Directions: In the records below, find the line containing "- Welche Rolle spielt DNS?" and the line containing "4. Die SD Karte"; please repeat exactly the lines from one to the other, both included, and nothing more.

# # # # # # #

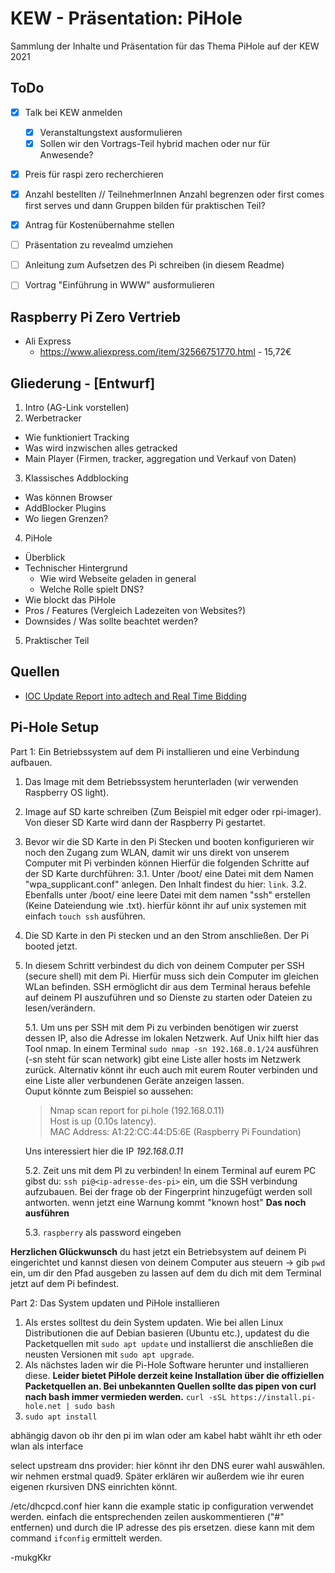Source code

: # KEW - Präsentation: PiHole

Sammlung der Inhalte und Präsentation für das Thema PiHole auf der KEW 2021


## ToDo

* [X] Talk bei KEW anmelden 
  - [X] Veranstaltungstext ausformulieren
  - [X] Sollen wir den Vortrags-Teil hybrid machen oder nur für Anwesende?

* [X] Preis für raspi zero recherchieren
* [X] Anzahl bestellten // TeilnehmerInnen Anzahl begrenzen oder first comes first serves und dann Gruppen bilden für praktischen Teil?
* [X] Antrag für Kostenübernahme stellen

* [ ] Präsentation zu revealmd umziehen
* [ ] Anleitung zum Aufsetzen des Pi schreiben (in diesem Readme) 
* [ ] Vortrag "Einführung in WWW" ausformulieren


## Raspberry Pi Zero Vertrieb

  - Ali Express
    - https://www.aliexpress.com/item/32566751770.html - 15,72€


## Gliederung - [Entwurf]
1. Intro (AG-Link vorstellen)
2. Werbetracker
  * Wie funktioniert Tracking
  * Was wird inzwischen alles getracked
  * Main Player (Firmen, tracker, aggregation und Verkauf von Daten)
3. Klassisches Addblocking
  * Was können Browser
  * AddBlocker Plugins
  * Wo liegen Grenzen?
4. PiHole
  * Überblick
  * Technischer Hintergrund
    - Wie wird Webseite geladen in general
    - Welche Rolle spielt DNS?
  * Wie blockt das PiHole
  * Pros / Features (Vergleich Ladezeiten von Websites?)
  * Downsides / Was sollte beachtet werden? 
5. Praktischer Teil


## Quellen

* [IOC Update Report into adtech and Real Time Bidding](assets/rtb/adtech-real-time-bidding-report-201906.pdf)

## Pi-Hole Setup
Part 1: Ein Betriebssystem auf dem Pi installieren und eine Verbindung aufbauen.

1. Das Image mit dem Betriebssystem herunterladen (wir verwenden Raspberry OS light).
2. Image auf SD karte schreiben (Zum Beispiel mit edger oder rpi-imager). Von dieser
  SD Karte wird dann der Raspberry Pi gestartet.
3. Bevor wir die SD Karte in den Pi Stecken und booten konfigurieren wir noch den 
  Zugang zum WLAN, damit wir uns direkt von unserem Computer mit Pi verbinden können
  Hierfür die folgenden Schritte auf der SD Karte durchführen:
  3.1. Unter /boot/ eine Datei mit dem Namen "wpa_supplicant.conf" anlegen. Den 
    Inhalt findest du hier: `link`.
  3.2. Ebenfalls unter /boot/ eine leere Datei mit dem namen "ssh" erstellen (Keine 
    Dateiendung wie .txt). hierfür könnt ihr auf unix systemen mit einfach `touch ssh` 
    ausführen.
4. Die SD Karte in den Pi stecken und an den Strom anschließen. Der Pi booted jetzt.
5. In diesem Schritt verbindest du dich von deinem Computer per SSH (secure shell) 
  mit dem Pi. Hierfür muss sich dein Computer im gleichen WLan befinden. SSH ermöglicht
  dir aus dem Terminal heraus befehle auf deinem PI auszuführen und so Dienste zu starten
  oder Dateien zu lesen/verändern. 
      
    5.1. Um uns per SSH mit dem Pi zu verbinden benötigen wir zuerst dessen IP, also die Adresse
      im lokalen Netzwerk. Auf Unix hilft hier das Tool nmap. In einem Terminal 
      `sudo nmap -sn 192.168.0.1/24` ausführen (-sn steht für scan network) gibt eine Liste aller 
      hosts im Netzwerk zurück. Alternativ könnt ihr euch auch mit eurem Router verbinden und 
      eine Liste aller verbundenen Geräte anzeigen lassen.  
      Ouput könnte zum Beispiel so aussehen:
      > Nmap scan report for pi.hole (192.168.0.11) <br>
      > Host is up (0.10s latency). <br>
      > MAC Address: A1:22:CC:44:D5:6E (Raspberry Pi Foundation)
    
      Uns interessiert hier die IP *192.168.0.11*
  
    5.2. Zeit uns mit dem PI zu verbinden! In einem Terminal auf eurem PC gibst du:
      `ssh pi@<ip-adresse-des-pi>` ein, um die SSH verbindung aufzubauen.
      Bei der frage ob der Fingerprint hinzugefügt werden soll <yes> antworten.
      wenn jetzt eine Warnung kommt "known host" **Das noch ausführen**

    5.3. `raspberry` als password eingeben
    
**Herzlichen Glückwunsch** du hast jetzt ein Betriebsystem auf deinem Pi eingerichtet 
und kannst diesen von deinem Computer aus steuern 
  -> gib `pwd` ein, um dir den Pfad ausgeben zu lassen auf dem du dich mit dem Terminal
  jetzt auf dem Pi befindest.


Part 2: Das System updaten und PiHole installieren
1. Als erstes solltest du dein System updaten. Wie bei allen Linux Distributionen die auf 
  Debian basieren (Ubuntu etc.), updatest du die Packetquellen mit `sudo apt update` und 
  installierst die anschließen die neusten Versionen mit `sudo apt upgrade`.
2. Als nächstes laden wir die Pi-Hole Software herunter und installieren diese.
  **Leider bietet PiHole derzeit keine Installation über die offiziellen Packetquellen an. Bei unbekannten Quellen sollte das pipen von curl nach bash immer vermieden werden.**
  `curl -sSL https://install.pi-hole.net | sudo bash`
3. `sudo apt install `

abhängig davon ob ihr den pi im wlan oder am kabel habt wählt ihr eth oder wlan als interface

select upstream dns provider: hier könnt ihr den DNS eurer wahl auswählen. wir nehmen erstmal quad9. Später erklären wir außerdem wie ihr euren eigenen rkursiven DNS einrichten könnt.  

/etc/dhcpcd.conf
hier kann die example static ip configuration verwendet werden. einfach die entsprechenden zeilen auskommentieren ("#" entfernen) und durch die IP adresse des pis ersetzen. diese kann mit dem command `ifconfig` ermittelt werden.

-mukgKkr
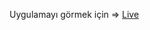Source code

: Uygulamayı görmek için => [Live](https://6173b8613dbcaf297d7cab41--reverent-raman-367bd5.netlify.app/)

# # # # # # #

Output of the exercise:
    - Welche Rolle spielt DNS?
  * Wie blockt das PiHole
  * Pros / Features (Vergleich Ladezeiten von Websites?)
  * Downsides / Was sollte beachtet werden? 
5. Praktischer Teil


## Quellen

* [IOC Update Report into adtech and Real Time Bidding](assets/rtb/adtech-real-time-bidding-report-201906.pdf)

## Pi-Hole Setup
Part 1: Ein Betriebssystem auf dem Pi installieren und eine Verbindung aufbauen.

1. Das Image mit dem Betriebssystem herunterladen (wir verwenden Raspberry OS light).
2. Image auf SD karte schreiben (Zum Beispiel mit edger oder rpi-imager). Von dieser
  SD Karte wird dann der Raspberry Pi gestartet.
3. Bevor wir die SD Karte in den Pi Stecken und booten konfigurieren wir noch den 
  Zugang zum WLAN, damit wir uns direkt von unserem Computer mit Pi verbinden können
  Hierfür die folgenden Schritte auf der SD Karte durchführen:
  3.1. Unter /boot/ eine Datei mit dem Namen "wpa_supplicant.conf" anlegen. Den 
    Inhalt findest du hier: `link`.
  3.2. Ebenfalls unter /boot/ eine leere Datei mit dem namen "ssh" erstellen (Keine 
    Dateiendung wie .txt). hierfür könnt ihr auf unix systemen mit einfach `touch ssh` 
    ausführen.
4. Die SD Karte in den Pi stecken und an den Strom anschließen. Der Pi booted jetzt.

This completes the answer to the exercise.